§ DIRECTIONS: The output should be the listing below, limited to the lines from the one with "SSD para escribir." through the one with "泛型编程是一种编程思想，它允", exact and without pictures.

§ DATASET EXTRACT:
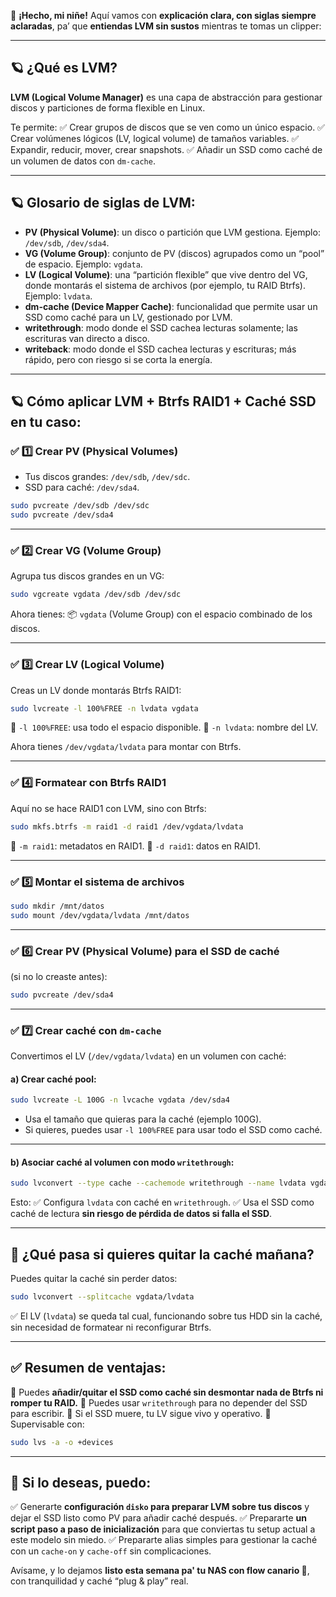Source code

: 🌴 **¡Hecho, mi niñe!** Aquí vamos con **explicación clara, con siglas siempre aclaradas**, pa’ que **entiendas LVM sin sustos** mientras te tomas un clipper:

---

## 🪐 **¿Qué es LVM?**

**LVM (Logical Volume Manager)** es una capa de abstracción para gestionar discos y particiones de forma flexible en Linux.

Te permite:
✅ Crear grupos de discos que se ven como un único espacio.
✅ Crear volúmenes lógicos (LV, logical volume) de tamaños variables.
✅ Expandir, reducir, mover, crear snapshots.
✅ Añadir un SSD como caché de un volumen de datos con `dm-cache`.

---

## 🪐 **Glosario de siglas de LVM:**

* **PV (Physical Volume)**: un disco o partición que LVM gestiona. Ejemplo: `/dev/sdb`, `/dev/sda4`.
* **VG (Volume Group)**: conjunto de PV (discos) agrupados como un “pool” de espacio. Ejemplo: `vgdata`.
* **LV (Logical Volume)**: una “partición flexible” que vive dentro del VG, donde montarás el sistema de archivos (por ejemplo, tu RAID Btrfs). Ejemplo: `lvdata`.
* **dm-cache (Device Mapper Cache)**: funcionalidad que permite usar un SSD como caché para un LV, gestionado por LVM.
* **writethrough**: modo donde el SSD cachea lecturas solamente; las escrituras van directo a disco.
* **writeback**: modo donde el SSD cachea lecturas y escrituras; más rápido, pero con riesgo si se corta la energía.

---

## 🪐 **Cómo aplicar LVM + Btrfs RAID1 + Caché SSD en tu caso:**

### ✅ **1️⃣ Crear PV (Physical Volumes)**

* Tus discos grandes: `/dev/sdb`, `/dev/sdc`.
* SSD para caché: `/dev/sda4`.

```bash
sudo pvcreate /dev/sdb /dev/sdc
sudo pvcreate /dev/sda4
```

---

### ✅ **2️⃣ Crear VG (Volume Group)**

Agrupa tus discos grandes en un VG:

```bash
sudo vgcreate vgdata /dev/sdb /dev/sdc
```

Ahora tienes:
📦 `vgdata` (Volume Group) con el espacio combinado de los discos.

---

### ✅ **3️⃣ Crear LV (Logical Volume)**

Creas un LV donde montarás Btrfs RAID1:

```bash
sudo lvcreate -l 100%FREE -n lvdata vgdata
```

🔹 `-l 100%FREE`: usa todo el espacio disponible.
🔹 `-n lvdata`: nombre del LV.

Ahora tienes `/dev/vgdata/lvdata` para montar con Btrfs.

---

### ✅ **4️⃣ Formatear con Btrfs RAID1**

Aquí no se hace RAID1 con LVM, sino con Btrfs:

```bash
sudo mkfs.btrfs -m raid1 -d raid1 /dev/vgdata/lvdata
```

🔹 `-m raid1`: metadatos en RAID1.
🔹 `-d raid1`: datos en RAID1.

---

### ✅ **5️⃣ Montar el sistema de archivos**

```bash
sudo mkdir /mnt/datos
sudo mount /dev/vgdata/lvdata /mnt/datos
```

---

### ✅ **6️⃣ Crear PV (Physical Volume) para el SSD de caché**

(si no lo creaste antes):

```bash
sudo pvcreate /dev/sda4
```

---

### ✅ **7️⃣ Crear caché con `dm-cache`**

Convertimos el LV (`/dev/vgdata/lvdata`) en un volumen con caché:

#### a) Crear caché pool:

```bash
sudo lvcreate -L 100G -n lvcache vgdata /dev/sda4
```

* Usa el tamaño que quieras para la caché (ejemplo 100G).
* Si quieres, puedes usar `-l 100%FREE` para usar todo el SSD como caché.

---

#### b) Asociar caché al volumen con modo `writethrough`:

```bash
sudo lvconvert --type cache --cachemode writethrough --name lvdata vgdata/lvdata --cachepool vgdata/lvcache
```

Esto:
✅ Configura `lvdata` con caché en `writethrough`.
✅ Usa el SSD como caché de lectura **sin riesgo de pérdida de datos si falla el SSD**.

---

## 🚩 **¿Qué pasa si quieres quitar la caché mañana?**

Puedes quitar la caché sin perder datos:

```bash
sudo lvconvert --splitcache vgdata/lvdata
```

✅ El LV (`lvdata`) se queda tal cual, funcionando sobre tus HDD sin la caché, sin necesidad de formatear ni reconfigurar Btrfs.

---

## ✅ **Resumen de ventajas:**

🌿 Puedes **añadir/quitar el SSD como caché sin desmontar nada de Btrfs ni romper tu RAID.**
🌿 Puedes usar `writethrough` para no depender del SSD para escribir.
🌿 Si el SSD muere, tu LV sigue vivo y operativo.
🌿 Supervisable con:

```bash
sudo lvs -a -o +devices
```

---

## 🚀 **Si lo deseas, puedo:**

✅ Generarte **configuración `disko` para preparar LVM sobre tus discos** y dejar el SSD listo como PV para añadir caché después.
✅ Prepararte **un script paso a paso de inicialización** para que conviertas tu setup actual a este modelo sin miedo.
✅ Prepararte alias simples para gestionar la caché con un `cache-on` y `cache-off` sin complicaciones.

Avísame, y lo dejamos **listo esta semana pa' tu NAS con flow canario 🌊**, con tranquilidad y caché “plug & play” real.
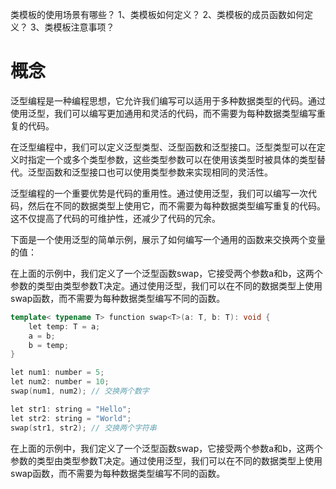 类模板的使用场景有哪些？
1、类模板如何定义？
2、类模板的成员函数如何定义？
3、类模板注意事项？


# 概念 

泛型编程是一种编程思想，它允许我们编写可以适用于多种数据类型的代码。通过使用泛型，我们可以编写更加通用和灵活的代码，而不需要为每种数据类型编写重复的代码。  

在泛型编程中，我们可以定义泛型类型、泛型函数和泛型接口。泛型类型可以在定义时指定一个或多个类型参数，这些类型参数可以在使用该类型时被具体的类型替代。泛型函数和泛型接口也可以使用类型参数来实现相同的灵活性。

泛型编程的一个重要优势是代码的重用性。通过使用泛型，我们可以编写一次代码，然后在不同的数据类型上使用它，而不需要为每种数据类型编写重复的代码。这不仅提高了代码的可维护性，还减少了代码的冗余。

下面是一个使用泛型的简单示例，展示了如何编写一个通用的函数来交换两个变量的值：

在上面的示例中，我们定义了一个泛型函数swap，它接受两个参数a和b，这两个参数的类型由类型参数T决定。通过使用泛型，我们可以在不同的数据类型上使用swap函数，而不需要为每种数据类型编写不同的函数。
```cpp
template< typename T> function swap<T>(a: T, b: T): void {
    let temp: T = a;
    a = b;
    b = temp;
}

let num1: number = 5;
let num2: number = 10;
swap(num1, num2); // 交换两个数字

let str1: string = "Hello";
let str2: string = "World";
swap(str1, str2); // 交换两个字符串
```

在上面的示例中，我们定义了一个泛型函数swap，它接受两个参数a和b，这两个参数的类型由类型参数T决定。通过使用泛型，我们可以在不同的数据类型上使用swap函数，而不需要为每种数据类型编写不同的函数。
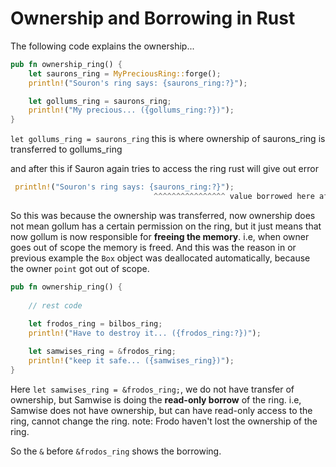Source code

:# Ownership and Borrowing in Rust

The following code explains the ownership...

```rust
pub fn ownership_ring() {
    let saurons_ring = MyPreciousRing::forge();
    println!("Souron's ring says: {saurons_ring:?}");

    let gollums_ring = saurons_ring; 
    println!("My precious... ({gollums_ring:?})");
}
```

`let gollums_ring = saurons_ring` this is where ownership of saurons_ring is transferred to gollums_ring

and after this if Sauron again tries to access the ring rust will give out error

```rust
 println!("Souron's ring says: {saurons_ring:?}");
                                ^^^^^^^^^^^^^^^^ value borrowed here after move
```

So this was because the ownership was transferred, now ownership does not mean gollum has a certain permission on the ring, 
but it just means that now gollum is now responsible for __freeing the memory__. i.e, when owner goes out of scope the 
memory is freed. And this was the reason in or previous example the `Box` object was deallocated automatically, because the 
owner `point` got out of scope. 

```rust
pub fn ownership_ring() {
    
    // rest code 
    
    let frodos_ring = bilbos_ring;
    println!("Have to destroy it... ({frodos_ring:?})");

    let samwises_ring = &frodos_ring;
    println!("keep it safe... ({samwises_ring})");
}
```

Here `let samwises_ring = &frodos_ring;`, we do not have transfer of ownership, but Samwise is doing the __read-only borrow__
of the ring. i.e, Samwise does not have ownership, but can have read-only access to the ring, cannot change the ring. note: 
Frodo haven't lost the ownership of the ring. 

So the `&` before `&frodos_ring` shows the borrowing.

§ OUTPUT:
🌿 Puedes usar `writethrough` para no depender del SSD para escribir.
🌿 Si el SSD muere, tu LV sigue vivo y operativo.
🌿 Supervisable con:

```bash
sudo lvs -a -o +devices
```

---

## 🚀 **Si lo deseas, puedo:**

✅ Generarte **configuración `disko` para preparar LVM sobre tus discos** y dejar el SSD listo como PV para añadir caché después.
✅ Prepararte **un script paso a paso de inicialización** para que conviertas tu setup actual a este modelo sin miedo.
✅ Prepararte alias simples para gestionar la caché con un `cache-on` y `cache-off` sin complicaciones.

Avísame, y lo dejamos **listo esta semana pa' tu NAS con flow canario 🌊**, con tranquilidad y caché “plug & play” real.
 类模板的使用场景有哪些？
1、类模板如何定义？
2、类模板的成员函数如何定义？
3、类模板注意事项？


# 概念 

泛型编程是一种编程思想，它允许我们编写可以适用于多种数据类型的代码。通过使用泛型，我们可以编写更加通用和灵活的代码，而不需要为每种数据类型编写重复的代码。  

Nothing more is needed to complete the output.